As early as in the 18th century Leibniz formulated the idea of automatic resolution with his calculus ratiocinator', in which he described a vision of machines being able to automatically resolve any logical problem51, i.e. for example the satisfiability of a propositional formula or a theorem of logic. Now, centuries later, resolution, an essential part of solving these kind of problems, enjoys a broad range of applications, though Leibniz' vision has not come into reality so far: Theorem provers do not have the ability to solve any such given problem. An excellent case suggesting that this may never become reality is Hilbert's 10th problem, in which an algorithm is to be found that can decide whether a diophantine equation is solvable: Matiyasevich showed in 1970 that it is indeed impossible to devise such an algorithm31 30.

Still, since its first formal definition by Robinson in 1965, many areas have been found to profit off of the resolution principle41. Examples include automatic theorem provers36 such as Vampi.e.cite{RV99}, SAT solvers such as BerkMin17 or logic programming. For the latter, PROLOG is a prominent example: A PROLOG program is defined as a logic formula and refutation using SLD resolution15 21 is the computation' of the program25. As for SAT solvers, resolution helps in averting combinatorial explosion and is used as a preprocessing step35. By creating new clauses that may show the unsatisfiability earlier the total state space that is visited is lessened. Specifically hyper-resolution has been shown to improve SAT solvers successfully in terms of efficiency5 20. Notable examples include HyPre5, HyperBinFast16, PrecoSAT7 or CryptoMiniSAT46.

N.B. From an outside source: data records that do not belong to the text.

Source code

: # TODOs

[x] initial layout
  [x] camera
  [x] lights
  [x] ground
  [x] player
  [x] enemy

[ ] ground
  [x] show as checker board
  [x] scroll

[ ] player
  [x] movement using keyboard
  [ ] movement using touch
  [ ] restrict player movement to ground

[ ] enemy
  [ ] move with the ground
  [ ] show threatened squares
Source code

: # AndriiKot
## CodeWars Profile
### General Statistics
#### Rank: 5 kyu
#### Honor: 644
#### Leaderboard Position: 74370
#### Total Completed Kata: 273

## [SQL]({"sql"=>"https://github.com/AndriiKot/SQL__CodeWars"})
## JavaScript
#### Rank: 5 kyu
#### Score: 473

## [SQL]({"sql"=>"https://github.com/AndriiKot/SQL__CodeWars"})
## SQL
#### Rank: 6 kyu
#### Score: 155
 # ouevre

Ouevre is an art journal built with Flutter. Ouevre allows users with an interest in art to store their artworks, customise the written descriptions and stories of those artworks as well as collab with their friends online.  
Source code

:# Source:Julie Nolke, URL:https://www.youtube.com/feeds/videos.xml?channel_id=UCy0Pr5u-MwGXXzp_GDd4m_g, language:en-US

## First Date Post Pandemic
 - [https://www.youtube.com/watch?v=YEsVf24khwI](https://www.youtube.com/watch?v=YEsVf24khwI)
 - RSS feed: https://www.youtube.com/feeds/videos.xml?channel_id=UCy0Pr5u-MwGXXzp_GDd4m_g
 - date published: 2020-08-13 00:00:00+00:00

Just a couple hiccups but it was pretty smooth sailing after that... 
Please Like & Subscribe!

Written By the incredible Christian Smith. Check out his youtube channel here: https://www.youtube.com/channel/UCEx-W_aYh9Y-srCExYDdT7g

The remainder of this post is structured as follows. First, binary resolution is presented. On top of that, three variants are explored: Equational-theory resolution, hyper-resolution and unit resulting resolution. In each chapter a note on possible performance improvements through indexing is made. Lastly, concluding remarks and references to related topics are listed.

## Binary Resolution

To derive a proof for a hypothesis given certain axioms, resolution can be of particular use. The hypothesis can be encoded as a proof of contradiction and resolution repeatedly applied. If the result is an empty clause, the theorem cannot be fulfilled if the hypothesis is negated. This contradiction is the proof that the hypothesis is actually correct. The opposite is true if the result is not an empty clause. Another classic application is the satisfiability of a certain problem that consists of multiple premises (consisting of multiple boolean variables) that have to be fulfilled. The resolution principle defines an elementary rule to confirm the (un-) satisfiability of that problem, i.e. whether there is a certain configuration of variables that can fulfill the problem. In the following, the rule is presented in detail.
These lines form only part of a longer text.